▸ **BRIEF**
All entries should be printed precisely as written.
>>>
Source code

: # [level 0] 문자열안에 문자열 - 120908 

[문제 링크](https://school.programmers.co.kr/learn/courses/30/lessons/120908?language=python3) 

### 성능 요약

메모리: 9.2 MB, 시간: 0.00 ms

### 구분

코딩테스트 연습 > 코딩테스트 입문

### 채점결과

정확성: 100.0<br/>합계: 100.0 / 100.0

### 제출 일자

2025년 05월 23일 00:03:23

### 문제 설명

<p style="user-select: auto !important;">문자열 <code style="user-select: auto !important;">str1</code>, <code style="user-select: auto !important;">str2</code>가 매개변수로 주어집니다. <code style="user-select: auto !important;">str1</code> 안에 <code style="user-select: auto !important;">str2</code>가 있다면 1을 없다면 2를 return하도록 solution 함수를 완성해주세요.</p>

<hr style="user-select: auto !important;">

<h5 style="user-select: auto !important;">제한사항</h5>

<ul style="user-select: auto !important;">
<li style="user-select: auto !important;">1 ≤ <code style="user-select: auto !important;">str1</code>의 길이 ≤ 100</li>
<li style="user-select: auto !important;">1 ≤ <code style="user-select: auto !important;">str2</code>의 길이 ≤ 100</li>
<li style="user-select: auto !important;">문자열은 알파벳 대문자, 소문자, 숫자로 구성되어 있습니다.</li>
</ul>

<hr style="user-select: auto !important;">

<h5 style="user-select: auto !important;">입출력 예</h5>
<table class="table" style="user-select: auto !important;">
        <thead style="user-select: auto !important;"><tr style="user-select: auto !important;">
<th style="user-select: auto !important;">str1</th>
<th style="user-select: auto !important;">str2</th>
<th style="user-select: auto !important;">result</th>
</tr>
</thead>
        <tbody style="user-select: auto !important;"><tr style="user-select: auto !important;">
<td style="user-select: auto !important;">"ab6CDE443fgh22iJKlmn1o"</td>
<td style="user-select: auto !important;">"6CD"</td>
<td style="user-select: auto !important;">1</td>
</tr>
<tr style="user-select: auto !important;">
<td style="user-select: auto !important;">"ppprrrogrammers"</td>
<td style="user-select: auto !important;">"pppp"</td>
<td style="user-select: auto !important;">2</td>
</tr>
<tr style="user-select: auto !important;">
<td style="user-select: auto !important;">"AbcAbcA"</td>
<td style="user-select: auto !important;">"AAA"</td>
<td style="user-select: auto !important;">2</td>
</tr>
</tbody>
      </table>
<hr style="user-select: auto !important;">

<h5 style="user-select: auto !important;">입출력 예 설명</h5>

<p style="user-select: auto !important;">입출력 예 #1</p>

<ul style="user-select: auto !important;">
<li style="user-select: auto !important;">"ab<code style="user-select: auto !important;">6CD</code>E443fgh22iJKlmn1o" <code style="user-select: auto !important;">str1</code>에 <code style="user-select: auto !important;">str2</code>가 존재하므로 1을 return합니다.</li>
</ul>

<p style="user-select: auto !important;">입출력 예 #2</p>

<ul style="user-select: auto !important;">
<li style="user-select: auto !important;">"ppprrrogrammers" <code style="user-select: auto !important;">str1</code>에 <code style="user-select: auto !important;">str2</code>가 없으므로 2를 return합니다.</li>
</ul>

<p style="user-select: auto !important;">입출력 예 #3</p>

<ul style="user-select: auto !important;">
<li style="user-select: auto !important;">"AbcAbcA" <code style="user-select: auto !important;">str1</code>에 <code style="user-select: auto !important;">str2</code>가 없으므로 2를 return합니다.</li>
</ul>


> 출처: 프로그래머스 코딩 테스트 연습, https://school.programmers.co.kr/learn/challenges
<<<
▸ **RESULT OF THIS EXERCISE**
Source code

: # [level 0] 문자열안에 문자열 - 120908 

[문제 링크](https://school.programmers.co.kr/learn/courses/30/lessons/120908?language=python3) 

### 성능 요약

메모리: 9.2 MB, 시간: 0.00 ms

### 구분

코딩테스트 연습 > 코딩테스트 입문

### 채점결과

정확성: 100.0<br/>합계: 100.0 / 100.0

### 제출 일자

2025년 05월 23일 00:03:23

### 문제 설명

<p style="user-select: auto !important;">문자열 <code style="user-select: auto !important;">str1</code>, <code style="user-select: auto !important;">str2</code>가 매개변수로 주어집니다. <code style="user-select: auto !important;">str1</code> 안에 <code style="user-select: auto !important;">str2</code>가 있다면 1을 없다면 2를 return하도록 solution 함수를 완성해주세요.</p>

<hr style="user-select: auto !important;">

<h5 style="user-select: auto !important;">제한사항</h5>

<ul style="user-select: auto !important;">
<li style="user-select: auto !important;">1 ≤ <code style="user-select: auto !important;">str1</code>의 길이 ≤ 100</li>
<li style="user-select: auto !important;">1 ≤ <code style="user-select: auto !important;">str2</code>의 길이 ≤ 100</li>
<li style="user-select: auto !important;">문자열은 알파벳 대문자, 소문자, 숫자로 구성되어 있습니다.</li>
</ul>

<hr style="user-select: auto !important;">

<h5 style="user-select: auto !important;">입출력 예</h5>
<table class="table" style="user-select: auto !important;">
        <thead style="user-select: auto !important;"><tr style="user-select: auto !important;">
<th style="user-select: auto !important;">str1</th>
<th style="user-select: auto !important;">str2</th>
<th style="user-select: auto !important;">result</th>
</tr>
</thead>
        <tbody style="user-select: auto !important;"><tr style="user-select: auto !important;">
<td style="user-select: auto !important;">"ab6CDE443fgh22iJKlmn1o"</td>
<td style="user-select: auto !important;">"6CD"</td>
<td style="user-select: auto !important;">1</td>
</tr>
<tr style="user-select: auto !important;">
<td style="user-select: auto !important;">"ppprrrogrammers"</td>
<td style="user-select: auto !important;">"pppp"</td>
<td style="user-select: auto !important;">2</td>
</tr>
<tr style="user-select: auto !important;">
<td style="user-select: auto !important;">"AbcAbcA"</td>
<td style="user-select: auto !important;">"AAA"</td>
<td style="user-select: auto !important;">2</td>
</tr>
</tbody>
      </table>
<hr style="user-select: auto !important;">

<h5 style="user-select: auto !important;">입출력 예 설명</h5>

<p style="user-select: auto !important;">입출력 예 #1</p>

<ul style="user-select: auto !important;">
<li style="user-select: auto !important;">"ab<code style="user-select: auto !important;">6CD</code>E443fgh22iJKlmn1o" <code style="user-select: auto !important;">str1</code>에 <code style="user-select: auto !important;">str2</code>가 존재하므로 1을 return합니다.</li>
</ul>

<p style="user-select: auto !important;">입출력 예 #2</p>

<ul style="user-select: auto !important;">
<li style="user-select: auto !important;">"ppprrrogrammers" <code style="user-select: auto !important;">str1</code>에 <code style="user-select: auto !important;">str2</code>가 없으므로 2를 return합니다.</li>
</ul>

<p style="user-select: auto !important;">입출력 예 #3</p>

<ul style="user-select: auto !important;">
<li style="user-select: auto !important;">"AbcAbcA" <code style="user-select: auto !important;">str1</code>에 <code style="user-select: auto !important;">str2</code>가 없으므로 2를 return합니다.</li>
</ul>


> 출처: 프로그래머스 코딩 테스트 연습, https://school.programmers.co.kr/learn/challenges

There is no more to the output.